A conflicted woman faces the ghosts of her desert childhood in this heartfelt Western drama from Richman (Riding in the Shadows of Saints: A Woman’s Story of Motorcycling the Mormon Trail, 2005).
Darlene “Dickie” Sinfield was determined to escape her rustic roots. But even after 30 years away, working in the trenches of big-city journalism, it’s clear that she has only nominally succeeded. The death of her cowpoke brother Heber, poisoned in a military accident, brings her back from Salt Lake City to Clayton, an austere backwater in the high desert. The place has left a mark, as evidenced by her thoughtful, evocative remembrance. Her father is abusive, beating her sister Annie with a horse halter and cloaking his own weaknesses with a false bravado. Her mother, unfulfilled, seeks company with a convivial neighbor, Bev Christensen. Our heroine’s childhood is severe: “Dropped off a horse onto her head. She’ll be fine. Dragged by a steer. She’ll be fine…. Branded. She’ll be fine. Shot at. She’ll be fine.” At what point, Dickie asks, “do the actions of grown-ups add up to a child who actually won’t be fine?” Ironically, it’s the reluctant cowgirl who shows real talent. Her father, by contrast, is a refugee suburbanite seeking a life cribbed from television westerns.
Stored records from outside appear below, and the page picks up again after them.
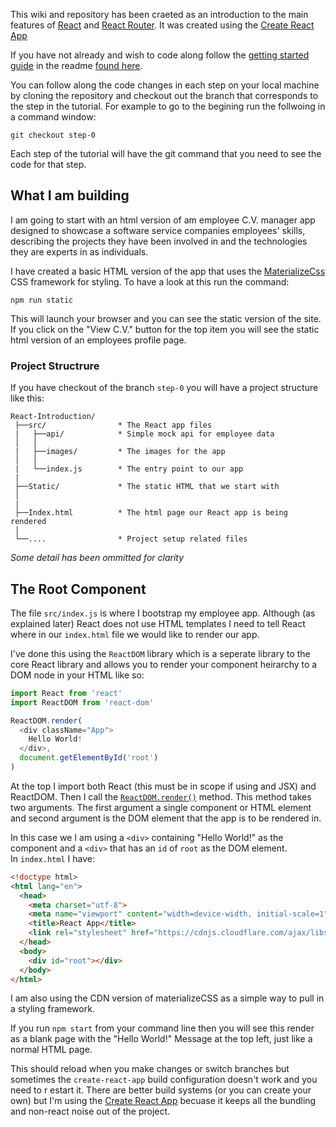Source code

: This wiki and repository has been craeted as an introduction to the main features of [React](https://facebook.github.io/react/) 
and [React Router](https://github.com/reactjs/react-router). It was created using the [Create React App](https://github.com/facebookincubator/create-react-app)

If you have not already and wish to code along follow the [getting started guide](https://github.com/justsayno/react-introduction)
in the readme [found here](https://github.com/justsayno/react-introduction).

You can follow along the code changes in each step on your local machine by cloning the repository and checkout out the 
branch that corresponds to the step in the tutorial. For example to go to the begining run the follwoing in a command window:

``` shell
git checkout step-0
```

Each step of the tutorial will have the git command that you need to see the code for that step.

## What I am building

I am going to start with an html version of am employee C.V. manager app designed to showcase a 
software service companies employees' skills, describing the projects they have been involved in and the technologies they
are experts in as individuals.

I have created a basic HTML version of the app that uses the [MaterializeCss](http://materializecss.com/) CSS framework for
styling. To have a look at this run the command:

```
npm run static
```

This will launch your browser and you can see the static version of the site. If you click on the "View C.V."
button for the top item you will see the static html version of an employees profile page.

### Project Structrure

If you have checkout of the branch `step-0` you will have a project structure like this:

``` 
React-Introduction/
 ├──src/                * The React app files
 |   ├──api/            * Simple mock api for employee data
 │   │
 |   ├──images/         * The images for the app
 │   │  
 |   └──index.js        * The entry point to our app
 |
 ├──Static/             * The static HTML that we start with
 │
 |
 ├──Index.html          * The html page our React app is being rendered 
 |
 └──....                * Project setup related files
```
*Some detail has been ommitted for clarity*

## The Root Component

The file `src/index.js` is where I bootstrap my employee app. Although (as explained later) React 
does not use HTML templates I need to tell React where in our `index.html` file we would like to render our app.

I've done this using the `ReactDOM` library which is a seperate library to the core React library and allows
you to render your component heirarchy to a DOM node in your HTML like so:

``` javascript
import React from 'react'
import ReactDOM from 'react-dom'

ReactDOM.render(
  <div className="App">
    Hello World!
  </div>,
  document.getElementById('root')
)
```

At the top I import both React (this must be in scope if using and JSX) and ReactDOM. Then I call the 
[`ReactDOM.render()`](https://facebook.github.io/react/blog/2015/10/01/react-render-and-top-level-api.html) method. 
This method takes two arguments. The first argument a single component or HTML element and second argument is the DOM element 
that the app is to be rendered in. 

In this case we I am using a `<div>` containing "Hello World!" as the component and a `<div>` that has an `id` of `root` as the DOM element.  
In `index.html` I have:

``` html
<!doctype html>
<html lang="en">
  <head>
    <meta charset="utf-8">
    <meta name="viewport" content="width=device-width, initial-scale=1">
    <title>React App</title>
    <link rel="stylesheet" href="https://cdnjs.cloudflare.com/ajax/libs/materialize/0.97.7/css/materialize.min.css">
  </head>
  <body>
    <div id="root"></div>
  </body>
</html>
```

I am also using the CDN version of materializeCSS as a simple way to pull in a styling framework. 

If you run `npm start` from your command line then you 
will see this render as a blank page with the "Hello World!" Message at the top left, just like a normal HTML page.


This should reload when you make changes or switch branches but sometimes the `create-react-app` build configuration doesn't work and you need to r
estart it. There are better build systems (or you can create your own) but I'm using the [Create React App](https://github.com/facebookincubator/create-react-app)
becuase it keeps all the bundling and non-react noise out of the project.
Now back in Clayton, Dickie struggles to come to terms with her family’s unconventional foibles and her traumatic encounter with the nerve gas that drove her away and finally killed her brother. She must also resolve her paradoxical affections for an urbane doctor and the laconic, straightforward cowboy, Stumpy Nelson, whose affections surface upon the prodigal daughter’s return.
Richman’s mastery of the emotional geography is illuminating, and Dickie’s dichotomous affections call to mind the work of Pat Conroy.